[GIVEN ENTRIES — start]
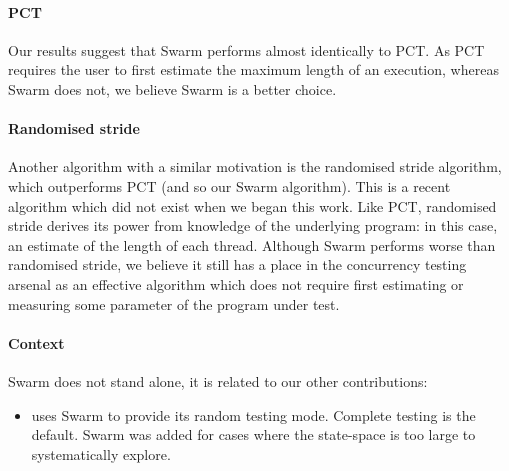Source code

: \paragraph{PCT}
Our results suggest that Swarm performs almost identically to PCT.  As
PCT requires the user to first estimate the maximum length of an
execution, whereas Swarm does not, we believe Swarm is a better
choice.

\paragraph{Randomised stride}
Another algorithm with a similar motivation is the randomised stride
algorithm\cite{abdelrasoul2017}, which outperforms PCT (and so our
Swarm algorithm).  This is a recent algorithm which did not exist when
we began this work.  Like PCT, randomised stride derives its power
from knowledge of the underlying program: in this case, an estimate of
the length of each thread.  Although Swarm performs worse than
randomised stride, we believe it still has a place in the concurrency
testing arsenal as an effective algorithm which does not require first
estimating or measuring some parameter of the program under test.

\paragraph{Context}
Swarm does not stand alone, it is related to our other contributions:

\begin{itemize}
\item {} uses Swarm to provide its random testing mode.
  Complete testing is the default.  Swarm was added for cases where
  the state-space is too large to systematically explore.
\end{itemize}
[GIVEN ENTRIES — finish]
* [EXERCISE GOAL] Only the lines from the one containing "Swarm does not stand" to the end of the records should be repeated, exactly as they appear.

* [RESULT]
Swarm does not stand alone, it is related to our other contributions:

\begin{itemize}
\item {} uses Swarm to provide its random testing mode.
  Complete testing is the default.  Swarm was added for cases where
  the state-space is too large to systematically explore.
\end{itemize}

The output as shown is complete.